Skip to main content
Feature CompatibilityThe feature is fully compatible starting from agent version 1.0.1044 The feature is supported only for Opentofu, Terragrunt, and Terraform.
Drift refers to the divergence between the actual state of infrastructure and the state defined in configuration files. This can occur when changes are made outside of the Infrastructure as Code (IaC) tool, such as manual updates through a cloud provider’s console or automated processes outside of the IaC pipeline. Drift is risky because it can lead to unexpected behavior, inconsistencies in resource management, and potentially compromise system reliability or security. If not detected and addressed, drift can cause deployments to fail, resulting in costly misconfigurations and possibly leaving systems vulnerable to exploitation. Regular drift analysis is crucial for maintaining infrastructure consistency and ensuring that all changes are tracked and aligned with the defined code. When resources are managed in env zero, identifying the root cause of environment drift is straightforward. Whether a user has modified the state directly, a provider version change has introduced differences, or new code was pushed without being applied—env zero captures these events.

Drift Cause Analysis

Based on the IaC data, env zero will analyze the drift to determine whether it was caused by one or more of the following reasons:

  1. Unmanaged Change

A resource was changed manually (by a user or API) in the cloud provider’s console. Unmanaged changes to infrastructure are risky and not recommended. env zero will check if a change was made to the resource outside of the IaC code. If a change is detected, it will appear here:
Interface screenshot showing configuration options
If you have Cloud Compass configured, a ‘More Details’ link will appear. Clicking it will show all the events that occurred within the resource between the last modifying deployment and the drift check deployment. In the events modal, you can view event details related to the changed resource—Event Date, Event Resource, Event Name, and the user who took the action.
Interface screenshot showing configuration options
Each event has a link that provides more information directly from the Cloud Provider.
Interface screenshot showing configuration options
Getting EventsCurrently, retrieving resource events is supported only for AWS and Azure.
In order to retrieve resource events, you must first set up Cloud Compass in your organization.
For more information, please refer to the documentation.
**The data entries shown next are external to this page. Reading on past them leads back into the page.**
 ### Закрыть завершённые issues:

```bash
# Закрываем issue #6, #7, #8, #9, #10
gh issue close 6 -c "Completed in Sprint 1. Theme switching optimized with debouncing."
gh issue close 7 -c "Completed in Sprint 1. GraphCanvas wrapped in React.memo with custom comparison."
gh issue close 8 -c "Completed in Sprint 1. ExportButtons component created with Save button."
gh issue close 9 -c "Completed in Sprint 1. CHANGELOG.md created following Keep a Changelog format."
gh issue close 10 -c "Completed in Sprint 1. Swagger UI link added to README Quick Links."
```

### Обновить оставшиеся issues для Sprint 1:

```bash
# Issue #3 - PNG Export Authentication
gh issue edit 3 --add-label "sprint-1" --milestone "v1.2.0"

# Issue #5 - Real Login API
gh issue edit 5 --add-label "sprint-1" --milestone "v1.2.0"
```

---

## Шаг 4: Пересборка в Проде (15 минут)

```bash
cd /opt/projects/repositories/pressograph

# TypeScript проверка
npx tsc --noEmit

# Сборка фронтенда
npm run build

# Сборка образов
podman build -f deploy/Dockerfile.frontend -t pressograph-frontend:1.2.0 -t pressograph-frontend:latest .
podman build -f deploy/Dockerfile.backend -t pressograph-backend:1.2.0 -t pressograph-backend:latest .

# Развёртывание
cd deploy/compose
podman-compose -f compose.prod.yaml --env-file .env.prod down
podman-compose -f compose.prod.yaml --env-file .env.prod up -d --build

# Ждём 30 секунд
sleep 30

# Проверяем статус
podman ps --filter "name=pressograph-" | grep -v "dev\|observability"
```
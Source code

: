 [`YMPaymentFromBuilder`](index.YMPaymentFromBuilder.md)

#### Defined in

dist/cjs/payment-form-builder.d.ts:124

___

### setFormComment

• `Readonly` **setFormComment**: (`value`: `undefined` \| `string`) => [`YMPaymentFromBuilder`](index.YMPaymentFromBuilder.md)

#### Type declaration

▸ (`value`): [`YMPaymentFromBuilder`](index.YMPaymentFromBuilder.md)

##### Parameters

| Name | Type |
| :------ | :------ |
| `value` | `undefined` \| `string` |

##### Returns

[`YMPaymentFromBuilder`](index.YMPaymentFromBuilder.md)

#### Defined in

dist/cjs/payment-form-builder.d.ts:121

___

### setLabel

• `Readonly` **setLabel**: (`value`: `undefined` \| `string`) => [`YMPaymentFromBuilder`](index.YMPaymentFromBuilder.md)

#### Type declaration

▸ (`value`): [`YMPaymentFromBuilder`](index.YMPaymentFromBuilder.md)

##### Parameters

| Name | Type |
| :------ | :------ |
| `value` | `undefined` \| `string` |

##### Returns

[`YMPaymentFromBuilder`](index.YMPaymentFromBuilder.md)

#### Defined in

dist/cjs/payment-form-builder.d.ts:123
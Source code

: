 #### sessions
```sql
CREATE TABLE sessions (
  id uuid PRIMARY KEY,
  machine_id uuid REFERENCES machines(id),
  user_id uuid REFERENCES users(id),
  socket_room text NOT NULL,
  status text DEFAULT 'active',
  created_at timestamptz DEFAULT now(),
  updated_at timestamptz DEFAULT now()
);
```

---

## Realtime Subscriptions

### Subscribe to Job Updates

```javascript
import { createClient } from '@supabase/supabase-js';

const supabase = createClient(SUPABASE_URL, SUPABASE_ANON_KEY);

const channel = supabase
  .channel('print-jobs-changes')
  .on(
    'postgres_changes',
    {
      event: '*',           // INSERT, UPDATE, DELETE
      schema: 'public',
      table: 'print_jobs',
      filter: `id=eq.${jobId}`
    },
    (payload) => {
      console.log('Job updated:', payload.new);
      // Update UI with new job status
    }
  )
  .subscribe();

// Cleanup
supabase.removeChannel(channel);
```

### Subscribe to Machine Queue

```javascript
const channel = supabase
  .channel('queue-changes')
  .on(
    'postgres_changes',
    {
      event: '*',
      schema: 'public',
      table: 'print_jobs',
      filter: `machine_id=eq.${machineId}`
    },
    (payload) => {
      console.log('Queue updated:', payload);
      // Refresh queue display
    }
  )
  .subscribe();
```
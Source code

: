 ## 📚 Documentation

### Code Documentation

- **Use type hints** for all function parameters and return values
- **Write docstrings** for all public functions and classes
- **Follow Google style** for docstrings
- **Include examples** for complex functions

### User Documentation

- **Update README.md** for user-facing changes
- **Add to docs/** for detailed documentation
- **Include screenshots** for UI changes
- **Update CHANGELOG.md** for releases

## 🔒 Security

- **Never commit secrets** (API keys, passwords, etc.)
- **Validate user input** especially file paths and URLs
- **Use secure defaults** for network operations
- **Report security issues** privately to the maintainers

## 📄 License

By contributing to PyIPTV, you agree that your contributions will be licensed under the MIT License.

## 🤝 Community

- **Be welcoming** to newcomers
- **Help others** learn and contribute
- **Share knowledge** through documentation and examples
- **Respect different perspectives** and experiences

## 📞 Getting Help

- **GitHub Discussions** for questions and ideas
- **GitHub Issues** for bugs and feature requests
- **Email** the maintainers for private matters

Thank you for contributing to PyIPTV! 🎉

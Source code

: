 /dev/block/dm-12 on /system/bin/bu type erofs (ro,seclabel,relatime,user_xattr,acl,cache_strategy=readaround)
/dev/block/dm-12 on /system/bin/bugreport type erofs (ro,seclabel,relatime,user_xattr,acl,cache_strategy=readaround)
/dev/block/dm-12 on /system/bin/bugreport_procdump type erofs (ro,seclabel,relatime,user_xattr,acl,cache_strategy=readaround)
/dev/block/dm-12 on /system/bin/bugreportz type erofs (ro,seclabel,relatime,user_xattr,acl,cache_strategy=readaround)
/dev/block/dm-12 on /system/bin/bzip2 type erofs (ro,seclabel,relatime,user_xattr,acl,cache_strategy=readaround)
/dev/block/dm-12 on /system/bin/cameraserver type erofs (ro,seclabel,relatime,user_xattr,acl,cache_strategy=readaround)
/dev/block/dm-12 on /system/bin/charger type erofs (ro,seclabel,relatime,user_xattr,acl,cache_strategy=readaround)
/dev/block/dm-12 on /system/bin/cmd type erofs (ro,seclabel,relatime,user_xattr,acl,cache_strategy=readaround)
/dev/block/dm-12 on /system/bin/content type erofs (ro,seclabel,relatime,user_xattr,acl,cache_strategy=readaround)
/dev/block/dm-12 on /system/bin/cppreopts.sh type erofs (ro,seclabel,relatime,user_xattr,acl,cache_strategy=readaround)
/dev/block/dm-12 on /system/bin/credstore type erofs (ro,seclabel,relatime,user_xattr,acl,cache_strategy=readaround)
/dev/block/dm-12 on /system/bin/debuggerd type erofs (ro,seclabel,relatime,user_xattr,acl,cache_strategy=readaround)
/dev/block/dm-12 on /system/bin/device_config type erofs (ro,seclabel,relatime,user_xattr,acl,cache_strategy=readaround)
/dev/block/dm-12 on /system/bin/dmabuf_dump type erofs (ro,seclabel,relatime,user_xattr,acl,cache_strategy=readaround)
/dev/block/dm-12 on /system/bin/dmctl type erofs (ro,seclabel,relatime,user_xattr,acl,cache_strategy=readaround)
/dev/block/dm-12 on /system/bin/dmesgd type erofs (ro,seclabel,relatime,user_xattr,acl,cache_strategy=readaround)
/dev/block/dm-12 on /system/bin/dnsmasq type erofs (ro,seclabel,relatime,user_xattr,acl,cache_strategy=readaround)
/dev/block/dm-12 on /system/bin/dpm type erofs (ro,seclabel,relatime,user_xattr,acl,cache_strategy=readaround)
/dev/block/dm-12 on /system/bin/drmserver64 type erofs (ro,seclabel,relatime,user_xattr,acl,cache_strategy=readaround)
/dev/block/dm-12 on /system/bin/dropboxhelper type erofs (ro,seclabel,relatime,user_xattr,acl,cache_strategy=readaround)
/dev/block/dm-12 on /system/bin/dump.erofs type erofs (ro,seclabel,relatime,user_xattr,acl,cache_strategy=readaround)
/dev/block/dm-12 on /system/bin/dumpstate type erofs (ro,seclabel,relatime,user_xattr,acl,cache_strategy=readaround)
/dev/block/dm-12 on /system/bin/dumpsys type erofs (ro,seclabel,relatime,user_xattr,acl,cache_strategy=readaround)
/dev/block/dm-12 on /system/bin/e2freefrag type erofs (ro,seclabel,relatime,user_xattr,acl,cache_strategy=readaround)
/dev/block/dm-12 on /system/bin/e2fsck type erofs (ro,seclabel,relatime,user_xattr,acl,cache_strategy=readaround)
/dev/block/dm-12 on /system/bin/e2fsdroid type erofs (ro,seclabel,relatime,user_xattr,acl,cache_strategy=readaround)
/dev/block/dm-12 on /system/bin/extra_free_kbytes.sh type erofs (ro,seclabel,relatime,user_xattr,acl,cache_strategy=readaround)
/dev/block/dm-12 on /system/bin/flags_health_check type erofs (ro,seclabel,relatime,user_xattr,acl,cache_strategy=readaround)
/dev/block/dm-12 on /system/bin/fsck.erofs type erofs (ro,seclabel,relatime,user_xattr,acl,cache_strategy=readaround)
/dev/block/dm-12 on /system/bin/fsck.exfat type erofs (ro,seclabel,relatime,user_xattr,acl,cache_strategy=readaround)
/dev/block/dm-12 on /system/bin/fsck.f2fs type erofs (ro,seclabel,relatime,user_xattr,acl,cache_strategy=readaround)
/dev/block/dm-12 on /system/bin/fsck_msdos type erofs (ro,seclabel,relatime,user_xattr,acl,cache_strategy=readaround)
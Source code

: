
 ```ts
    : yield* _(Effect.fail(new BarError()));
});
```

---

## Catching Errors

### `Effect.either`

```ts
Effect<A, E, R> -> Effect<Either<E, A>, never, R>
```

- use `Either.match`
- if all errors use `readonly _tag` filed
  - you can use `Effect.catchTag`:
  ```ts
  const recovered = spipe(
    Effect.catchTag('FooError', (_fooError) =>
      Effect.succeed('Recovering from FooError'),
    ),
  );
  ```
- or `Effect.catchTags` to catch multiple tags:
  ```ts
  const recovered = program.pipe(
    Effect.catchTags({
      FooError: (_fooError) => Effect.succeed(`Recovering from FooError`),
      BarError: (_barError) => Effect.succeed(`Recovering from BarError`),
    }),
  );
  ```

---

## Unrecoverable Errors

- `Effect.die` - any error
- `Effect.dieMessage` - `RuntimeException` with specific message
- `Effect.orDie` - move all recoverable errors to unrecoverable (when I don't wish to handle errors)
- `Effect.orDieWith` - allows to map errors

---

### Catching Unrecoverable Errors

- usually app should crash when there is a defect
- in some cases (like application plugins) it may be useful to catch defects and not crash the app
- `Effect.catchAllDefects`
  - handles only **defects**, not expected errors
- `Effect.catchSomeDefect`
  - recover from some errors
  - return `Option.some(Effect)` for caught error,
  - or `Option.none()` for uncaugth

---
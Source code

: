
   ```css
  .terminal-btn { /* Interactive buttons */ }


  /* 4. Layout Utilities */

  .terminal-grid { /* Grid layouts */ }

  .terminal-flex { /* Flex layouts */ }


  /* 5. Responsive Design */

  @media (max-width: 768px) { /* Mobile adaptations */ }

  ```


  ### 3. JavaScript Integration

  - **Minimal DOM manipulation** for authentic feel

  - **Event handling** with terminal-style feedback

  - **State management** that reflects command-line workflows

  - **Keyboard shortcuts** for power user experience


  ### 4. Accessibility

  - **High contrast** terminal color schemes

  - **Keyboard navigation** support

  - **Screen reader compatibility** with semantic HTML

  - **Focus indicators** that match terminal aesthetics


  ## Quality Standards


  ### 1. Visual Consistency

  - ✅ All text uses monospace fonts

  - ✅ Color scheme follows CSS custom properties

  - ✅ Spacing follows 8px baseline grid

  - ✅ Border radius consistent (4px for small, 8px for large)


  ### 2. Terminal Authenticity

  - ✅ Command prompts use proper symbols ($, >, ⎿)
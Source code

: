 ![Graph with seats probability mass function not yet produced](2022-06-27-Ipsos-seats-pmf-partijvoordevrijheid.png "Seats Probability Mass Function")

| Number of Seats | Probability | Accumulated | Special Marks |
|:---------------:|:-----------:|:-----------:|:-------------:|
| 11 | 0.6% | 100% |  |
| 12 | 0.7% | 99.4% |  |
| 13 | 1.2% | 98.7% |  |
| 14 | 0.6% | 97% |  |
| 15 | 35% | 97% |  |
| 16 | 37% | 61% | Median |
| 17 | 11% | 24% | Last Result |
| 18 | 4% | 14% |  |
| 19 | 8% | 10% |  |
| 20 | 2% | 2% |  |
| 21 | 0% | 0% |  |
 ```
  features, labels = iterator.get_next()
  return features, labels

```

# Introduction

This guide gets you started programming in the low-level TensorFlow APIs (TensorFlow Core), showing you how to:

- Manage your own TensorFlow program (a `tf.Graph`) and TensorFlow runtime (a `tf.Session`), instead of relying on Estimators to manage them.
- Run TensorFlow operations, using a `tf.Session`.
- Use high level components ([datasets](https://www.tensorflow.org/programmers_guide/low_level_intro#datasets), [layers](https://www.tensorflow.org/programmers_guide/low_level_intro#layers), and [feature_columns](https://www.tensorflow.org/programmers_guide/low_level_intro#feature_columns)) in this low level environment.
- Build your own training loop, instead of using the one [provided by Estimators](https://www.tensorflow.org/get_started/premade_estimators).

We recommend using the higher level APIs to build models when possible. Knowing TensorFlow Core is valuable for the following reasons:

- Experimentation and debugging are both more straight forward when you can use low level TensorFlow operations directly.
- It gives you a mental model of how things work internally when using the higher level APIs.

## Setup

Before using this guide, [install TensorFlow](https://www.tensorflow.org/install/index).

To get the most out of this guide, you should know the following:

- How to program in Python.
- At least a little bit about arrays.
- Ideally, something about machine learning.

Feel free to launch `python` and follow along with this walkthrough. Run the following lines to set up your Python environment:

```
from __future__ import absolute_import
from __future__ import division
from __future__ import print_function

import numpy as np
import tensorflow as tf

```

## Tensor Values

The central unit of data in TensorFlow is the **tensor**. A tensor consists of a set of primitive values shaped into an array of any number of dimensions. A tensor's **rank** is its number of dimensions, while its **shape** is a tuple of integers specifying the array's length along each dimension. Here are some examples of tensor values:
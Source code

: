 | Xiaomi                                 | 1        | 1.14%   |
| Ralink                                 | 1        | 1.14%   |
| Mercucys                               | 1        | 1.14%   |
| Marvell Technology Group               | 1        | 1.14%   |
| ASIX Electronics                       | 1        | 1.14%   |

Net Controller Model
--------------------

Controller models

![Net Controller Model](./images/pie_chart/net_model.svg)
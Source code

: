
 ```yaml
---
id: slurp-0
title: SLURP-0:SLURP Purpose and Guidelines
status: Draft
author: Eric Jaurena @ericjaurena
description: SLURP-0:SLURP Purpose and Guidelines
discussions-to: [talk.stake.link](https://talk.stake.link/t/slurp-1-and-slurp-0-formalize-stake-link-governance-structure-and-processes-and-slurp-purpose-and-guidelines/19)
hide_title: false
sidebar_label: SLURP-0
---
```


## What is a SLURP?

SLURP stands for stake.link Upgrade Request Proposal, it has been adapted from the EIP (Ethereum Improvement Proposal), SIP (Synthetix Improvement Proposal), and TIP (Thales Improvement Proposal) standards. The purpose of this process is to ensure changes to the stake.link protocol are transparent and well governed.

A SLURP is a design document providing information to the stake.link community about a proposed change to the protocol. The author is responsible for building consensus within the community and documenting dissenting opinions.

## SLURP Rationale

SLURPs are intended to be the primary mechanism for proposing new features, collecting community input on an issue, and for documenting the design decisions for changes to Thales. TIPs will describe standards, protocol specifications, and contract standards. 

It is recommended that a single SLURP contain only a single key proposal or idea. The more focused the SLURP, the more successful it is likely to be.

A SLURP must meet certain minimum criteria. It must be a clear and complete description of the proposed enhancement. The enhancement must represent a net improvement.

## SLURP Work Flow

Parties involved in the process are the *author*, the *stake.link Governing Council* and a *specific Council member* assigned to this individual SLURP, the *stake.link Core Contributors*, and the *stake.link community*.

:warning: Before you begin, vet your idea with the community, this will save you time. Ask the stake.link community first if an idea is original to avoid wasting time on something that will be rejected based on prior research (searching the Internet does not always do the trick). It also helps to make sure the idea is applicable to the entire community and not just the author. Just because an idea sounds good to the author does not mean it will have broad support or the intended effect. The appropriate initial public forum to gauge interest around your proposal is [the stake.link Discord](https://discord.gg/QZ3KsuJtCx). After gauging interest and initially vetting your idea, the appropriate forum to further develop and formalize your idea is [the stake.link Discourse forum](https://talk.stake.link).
  1. Provider Version Change

A provider’s version was changed, causing the drift. This can occur when the infrastructure code doesn’t use static provider versions. env zero will display which provider’s version changed, along with the old and new versions.
Interface screenshot showing configuration options

  1. Module Version Change

A remote module’s version was changed, causing the drift. This can happen when the infrastructure code doesn’t use static module versions. env zero will display which module’s version changed, along with the old and new versions.
Interface screenshot showing configuration options

  1. Variable Change

One of the environment’s inputs in env zero changed, causing the drift. env zero will display who made the change, when it occurred, and the variable’s name, scope, old value, and new value. The old and new values will not be displayed for sensitive values.
Interface screenshot showing configuration options

  1. Unapplied Commit

A change was made to the infrastructure code but has not yet been applied. env zero will check if a commit was made to the infrastructure code after the last modifying deployment and show the commit (with a link to it in the VCS provider), along with who made it and when.
Interface screenshot showing configuration options
env zero uses globs to make this check more accurate. The default globs are: 
${TEMPLATEPATH}/**/\*.tf;${TEMPLATE_PATH}/**/.tofu;${TEMPLATEPATH}/\*\*/.hcl;env0.yml;env0.yaml
where ${TEMPLATE_PATH} is the template’s path.
These default globs can be overwritten by using the DRIFT_CAUSE_UNAPPLIED_COMMITS_GLOBS environment variable on the environment in env zero. It is a semicolon-delimited list of globs. env zero will also ensure that the environment’s revision and the revision at the time of the drift check are the same.

  1. State Modified

The environment’s state was directly modified. env zero will detect a state change and try to find a corresponding remote apply and link to it. If no remote apply is found, a message indicating that the state has changed will appear.
When a remote apply was detected:
Interface screenshot showing configuration options
When no remote apply was detected but the state has changed:
Interface screenshot showing configuration options

Using Drift Cause

There are two ways to utilize Drift Cause:

  1. In The Environment Page

If a drift has been detected in your environment, you will see a collapsible showing the number of issues found and a link to the drift deployment. Opening the collapsible will show a list of the different drift causes env zero checks for, as well as the check’s status. These results will appear on the right.
Interface screenshot showing configuration options

  1. On The Deployment Page

The ‘Drifts’ tab on a drifted deployment page shows a list of the different drift causes env zero checks for, as well as the check’s status. The drift cause check results will appear on the right.
Interface screenshot showing configuration options
Below it you will see the changed resources list and what changed. You will also be able to get the resource’s events by pressing the ‘Analyze Drift Cause’ button.
Interface screenshot showing configuration options
Reasons Drift Cause won’t be able to show events for resourceThere are several reasons why events will not be available:
  • A missing resource ID, which can happen for a number of reasons:
    • An old agent is being used
    • The drift reason is a resource being manually deleted
  • Unsupported provider, as detailed above
  • A user is missing the View Drift Cause permission
I